Your goal: Find the word "arbitrary" in the listing. Copy out each line where it occurs.

======== Information supplied ========

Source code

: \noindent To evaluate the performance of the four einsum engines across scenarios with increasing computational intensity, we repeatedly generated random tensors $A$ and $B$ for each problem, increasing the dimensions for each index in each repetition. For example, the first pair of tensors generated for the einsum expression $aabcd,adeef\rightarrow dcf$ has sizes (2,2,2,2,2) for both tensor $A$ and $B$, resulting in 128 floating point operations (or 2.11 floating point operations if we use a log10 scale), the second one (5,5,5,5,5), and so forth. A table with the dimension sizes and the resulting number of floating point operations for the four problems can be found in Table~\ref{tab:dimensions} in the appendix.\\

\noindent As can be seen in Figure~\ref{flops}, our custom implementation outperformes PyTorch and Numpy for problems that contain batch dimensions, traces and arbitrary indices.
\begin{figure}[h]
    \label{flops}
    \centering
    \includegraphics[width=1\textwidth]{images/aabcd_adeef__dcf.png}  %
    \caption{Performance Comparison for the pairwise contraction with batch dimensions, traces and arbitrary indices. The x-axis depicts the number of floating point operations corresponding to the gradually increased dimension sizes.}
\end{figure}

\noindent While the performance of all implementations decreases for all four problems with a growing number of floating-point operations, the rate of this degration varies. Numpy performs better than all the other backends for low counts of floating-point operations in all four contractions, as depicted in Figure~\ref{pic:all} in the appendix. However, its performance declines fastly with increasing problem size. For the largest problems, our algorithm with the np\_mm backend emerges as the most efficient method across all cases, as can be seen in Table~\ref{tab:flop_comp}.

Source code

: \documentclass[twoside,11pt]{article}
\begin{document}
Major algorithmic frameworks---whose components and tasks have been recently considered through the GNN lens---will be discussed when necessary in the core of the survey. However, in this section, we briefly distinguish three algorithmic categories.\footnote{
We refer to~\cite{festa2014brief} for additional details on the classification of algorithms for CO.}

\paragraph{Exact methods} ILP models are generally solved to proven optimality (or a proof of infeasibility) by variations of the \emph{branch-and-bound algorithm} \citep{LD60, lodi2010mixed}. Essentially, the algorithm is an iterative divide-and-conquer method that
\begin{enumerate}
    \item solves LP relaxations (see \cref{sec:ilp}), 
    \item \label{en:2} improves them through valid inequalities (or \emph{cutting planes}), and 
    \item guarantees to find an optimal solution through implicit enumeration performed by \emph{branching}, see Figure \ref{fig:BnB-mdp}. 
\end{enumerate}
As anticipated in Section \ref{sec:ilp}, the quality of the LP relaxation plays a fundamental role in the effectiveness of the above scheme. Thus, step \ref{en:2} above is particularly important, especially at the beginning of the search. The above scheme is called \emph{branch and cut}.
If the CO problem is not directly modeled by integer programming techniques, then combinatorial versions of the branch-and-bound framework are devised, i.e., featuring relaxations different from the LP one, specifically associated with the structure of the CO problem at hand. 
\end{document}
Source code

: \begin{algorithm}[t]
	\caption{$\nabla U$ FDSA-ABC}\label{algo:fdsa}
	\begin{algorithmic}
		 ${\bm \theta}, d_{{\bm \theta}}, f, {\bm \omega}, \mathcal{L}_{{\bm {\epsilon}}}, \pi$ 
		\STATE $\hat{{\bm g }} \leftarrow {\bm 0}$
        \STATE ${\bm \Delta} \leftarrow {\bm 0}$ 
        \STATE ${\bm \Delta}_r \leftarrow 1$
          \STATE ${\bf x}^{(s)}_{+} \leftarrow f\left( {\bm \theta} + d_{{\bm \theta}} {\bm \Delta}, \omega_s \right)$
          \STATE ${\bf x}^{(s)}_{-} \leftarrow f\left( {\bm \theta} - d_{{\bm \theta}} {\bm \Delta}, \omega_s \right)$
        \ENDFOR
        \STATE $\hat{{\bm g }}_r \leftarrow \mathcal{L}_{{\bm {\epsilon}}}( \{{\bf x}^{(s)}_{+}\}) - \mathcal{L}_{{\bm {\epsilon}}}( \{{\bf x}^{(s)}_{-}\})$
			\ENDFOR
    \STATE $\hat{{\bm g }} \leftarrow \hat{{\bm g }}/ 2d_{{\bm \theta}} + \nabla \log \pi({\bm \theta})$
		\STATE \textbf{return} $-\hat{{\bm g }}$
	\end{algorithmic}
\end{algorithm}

========

Answer below:
\noindent As can be seen in Figure~\ref{flops}, our custom implementation outperformes PyTorch and Numpy for problems that contain batch dimensions, traces and arbitrary indices.
    \caption{Performance Comparison for the pairwise contraction with batch dimensions, traces and arbitrary indices. The x-axis depicts the number of floating point operations corresponding to the gradually increased dimension sizes.}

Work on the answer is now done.